Nicotine exposure increases markers of oxidant stress in stored red blood cells from healthy donor volunteers
Bibliographic record
Abstract
BACKGROUND: Cigarette smoking is a frequent habit across blood donors (approx. 13% of the donor population), that could compound biologic factors and exacerbate oxidant stress to stored red blood cells (RBCs). STUDY DESIGN AND METHODS: As part of the REDS-III RBC-Omics (Recipient Epidemiology Donor Evaluation Study III Red Blood Cell-Omics) study, a total of 599 samples were sterilely drawn from RBC units stored under blood bank conditions at Storage Days 10, 23, and 42 days, before testing for hemolysis parameters and metabolomics. Quantitative measurements of nicotine and its metabolites cotinine and cotinine oxide were performed against deuterium-labeled internal standards. RESULTS: Donors whose blood cotinine levels exceeded 10 ng/mL (14% of the tested donors) were characterized by higher levels of early glycolytic intermediates, pentose phosphate pathway metabolites, and pyruvate-to-lactate ratios, all markers of increased basal oxidant stress. Consistently, increased glutathionylation of oxidized triose sugars and lipid aldehydes was observed in RBCs donated by nicotine-exposed donors, which were also characterized by increased fatty acid desaturation, purine salvage, and methionine oxidation and consumption via pathways involved in oxidative stress-triggered protein damage-repair mechanisms.

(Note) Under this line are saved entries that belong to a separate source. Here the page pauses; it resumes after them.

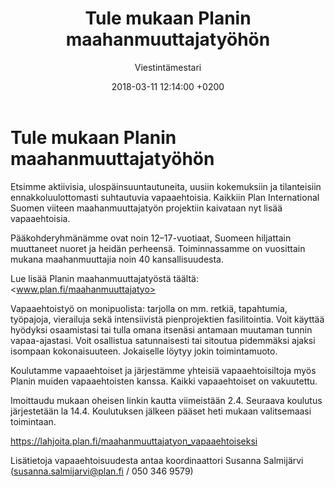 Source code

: ﻿---
layout: post
title: Tule mukaan Planin maahanmuuttajatyöhön
date: 2018-03-11 12:14:00 +0200
language: fin
author: Viestintämestari
categories: muut
---
# Tule mukaan Planin maahanmuuttajatyöhön

Etsimme aktiivisia, ulospäinsuuntautuneita, uusiin kokemuksiin ja tilanteisiin ennakkoluulottomasti suhtautuvia vapaaehtoisia. Kaikkiin Plan International Suomen viiteen maahanmuuttajatyön projektiin kaivataan nyt lisää vapaaehtoisia.

Pääkohderyhmänämme ovat noin 12–17-vuotiaat, Suomeen hiljattain muuttaneet nuoret ja heidän perheensä. Toiminnassamme on vuosittain mukana maahanmuuttajia noin 40 kansallisuudesta.

Lue lisää Planin maahanmuuttajatyöstä täältä: <www.plan.fi/maahanmuuttajatyo>

Vapaaehtoistyö on monipuolista: tarjolla on mm. retkiä, tapahtumia, työpajoja, vierailuja sekä intensiivistä pienprojektien fasilitointia. Voit käyttää hyödyksi osaamistasi tai tulla omana itsenäsi antamaan muutaman tunnin vapaa-ajastasi. Voit osallistua satunnaisesti tai sitoutua pidemmäksi ajaksi isompaan kokonaisuuteen. Jokaiselle löytyy jokin toimintamuoto.

Koulutamme vapaaehtoiset ja järjestämme yhteisiä vapaaehtoisiltoja myös Planin muiden vapaaehtoisten kanssa. Kaikki vapaaehtoiset on vakuutettu.

Imoittaudu mukaan oheisen linkin kautta viimeistään 2.4. Seuraava koulutus järjestetään la 14.4. Koulutuksen jälkeen pääset heti mukaan valitsemaasi toimintaan.

<https://lahjoita.plan.fi/maahanmuuttajatyon_vapaaehtoiseksi>

Lisätietoja vapaaehtoisuudesta antaa koordinaattori Susanna Salmijärvi (susanna.salmijarvi@plan.fi / 050 346 9579)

CONCLUSION: RBCs from donors with high levels of nicotine exposure are characterized by increases in basal oxidant stress and decreases in osmotic hemolysis. These findings indicate the need for future clinical studies aimed at addressing the impact of smoking and other sources of nicotine (e.g., nicotine patches, snuff, vaping, secondhand tobacco smoke) on RBC storage quality and transfusion efficacy.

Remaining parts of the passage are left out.